The ultimate goal being to keep the angular and laravel codebases seperate so that I can push just the angular app to s3 and just the laravel app to ec2 / elasticbeanstalk
edit2:
Thanks fideloper I finally got a chance to try out your suggestion and I think I got most of the way there. the angular app from /home/vagrant/code/awesome/angular/build is being served correctly but the requests to the /api route are returning no input file specified. I dug around and I dont think its a permissions issue as I can access the laravel app with a vanilla homestead setup so I imagine it is something wrong with the config
the laravel app is in /home/vagrant/code/awesome/laravel with the index.php being in /public as normal. as a result I changed your suggestion slightly by moving the root to the location blocks as the roots are different for / and /api. I also tried keeping the root in the server block and adding an alias in the /api/ location block instead but this also returned no input file specified
maybe you can see where I am going wrong?
server {
listen 80;
server_name awesome.app;
index index.html index.htm;
charset utf-8;
location / {
root /home/vagrant/Code/awesome/angular/build;
try_files $uri $uri/ =404;
}
location /api/ {
root /home/vagrant/Code/awesome/laravel/public;
try_files $uri $uri/ /index.php?$query_string;
}
location ~ \/api\/index\.php$ {
root /home/vagrant/Code/awesome/laravel/public;
fastcgi_split_path_info ^(.+\.php)(/.+)$;
fastcgi_pass 127.0.0.1:9000;
fastcgi_index index.php;
include fastcgi_params;
#This specifically sets so the /api/ portion
#of the URL is not included
fastcgi_param SCRIPT_FILENAME $document_root/index.php;
fastcgi_param PATH_INFO $fastcgi_path_info;
fastcgi_param ENV production;
}
location = /favicon.ico { access_log off; log_not_found off; }
location = /robots.txt { access_log off; log_not_found off; }
access_log off;
error_log /var/log/nginx/awesome.app-error.log error;
error_page 404 /index.php;
sendfile off;
location ~ \.php$ {
fastcgi_split_path_info ^(.+\.php)(/.+)$;
fastcgi_pass unix:/var/run/php5-fpm.sock;
fastcgi_index index.php;
include fastcgi_params;
}
location ~ /\.ht {
deny all;
}
}
edit3: if I remove that second location ~ .php$ location block (which I am guessing I should) I get an actual nginx 404 html page not just a 404 with no input file specified
edit4: below config works
server {
listen 80;
server_name awesome.app;
root /home/vagrant/Code/awesome/laravel/public;
index index.html index.htm index.php;
charset utf-8;
location /api/ {
try_files $uri $uri/index.php?$query_string;
}
location / {
root /home/vagrant/Code/awesome/angular/build;
try_files $uri $uri/ index.html;
}
location ~ \/api\/index\.php$ {
fastcgi_split_path_info ^(.+\.php)(/.+)$;
fastcgi_pass 127.0.0.1:9000;
fastcgi_index index.php;
include fastcgi_params;
#This specifically sets so the /api/ portion
#of the URL is not included
#fastcgi_param SCRIPT_FILENAME $document_root/index.php;
#fastcgi_param PATH_INFO $fastcgi_path_info;
#fastcgi_param ENV production;
}
location = /favicon.ico { access_log off; log_not_found off; }
location = /robots.txt { access_log off; log_not_found off; }
access_log off;
error_log /var/log/nginx/awesome-error.log error;
error_page 404 /index.php;
sendfile off;
location ~ \.php$ {
fastcgi_split_path_info ^(.+.php)(/.+)$;
fastcgi_pass unix:/var/run/php5-fpm.sock;
fastcgi_index index.php;
include fastcgi_params;
}
location ~ /\.ht {
deny all;
}
}
You're right on your assumption on the Nginx configuration.
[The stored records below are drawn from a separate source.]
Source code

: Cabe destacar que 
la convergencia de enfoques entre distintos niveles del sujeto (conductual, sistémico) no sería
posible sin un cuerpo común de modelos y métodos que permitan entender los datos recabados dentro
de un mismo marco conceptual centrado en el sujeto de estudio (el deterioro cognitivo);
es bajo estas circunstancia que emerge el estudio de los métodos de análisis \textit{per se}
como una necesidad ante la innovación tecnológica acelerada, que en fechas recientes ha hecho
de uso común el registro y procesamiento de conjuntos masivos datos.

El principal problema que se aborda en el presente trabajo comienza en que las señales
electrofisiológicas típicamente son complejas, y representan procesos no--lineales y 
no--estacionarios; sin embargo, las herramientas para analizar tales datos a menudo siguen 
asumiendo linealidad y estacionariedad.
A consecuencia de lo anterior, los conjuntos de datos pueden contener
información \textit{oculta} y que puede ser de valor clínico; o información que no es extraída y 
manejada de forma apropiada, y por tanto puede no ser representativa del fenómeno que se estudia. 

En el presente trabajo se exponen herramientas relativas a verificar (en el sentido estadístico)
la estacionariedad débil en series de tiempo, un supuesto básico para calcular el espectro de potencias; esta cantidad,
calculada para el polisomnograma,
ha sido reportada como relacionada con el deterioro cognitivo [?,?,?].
I would do something like this on the nginx configuration (change names or file paths as needed for Homestead. I think it puts code in /home/vagrant/www instead of /var/www for example).
One Issue
I see you are differentiating at first with the url http://awesome.app vs http://awesome.app/ - however those are effectively the same URI. I would go with your second idea of http://awesome.app/ being static and http://awesome.app/api being your Laravel app.
You have two avenues of attack (well, 2 that I'll talk to, I'm sure there' more) for that:
Have Laravel serve the HTML for the home page (what you would otherwise have in an index.html page). Then create the /api route within Laravel. This lets you use a stock Nginx configuration. The story ends there, this is the easier way.
Configure the /api/ URL in Nginx to talk to PHP, while leaving any other URL to only serve static assets. A natural consequence of this is a bit more work in in your Nginx configuration.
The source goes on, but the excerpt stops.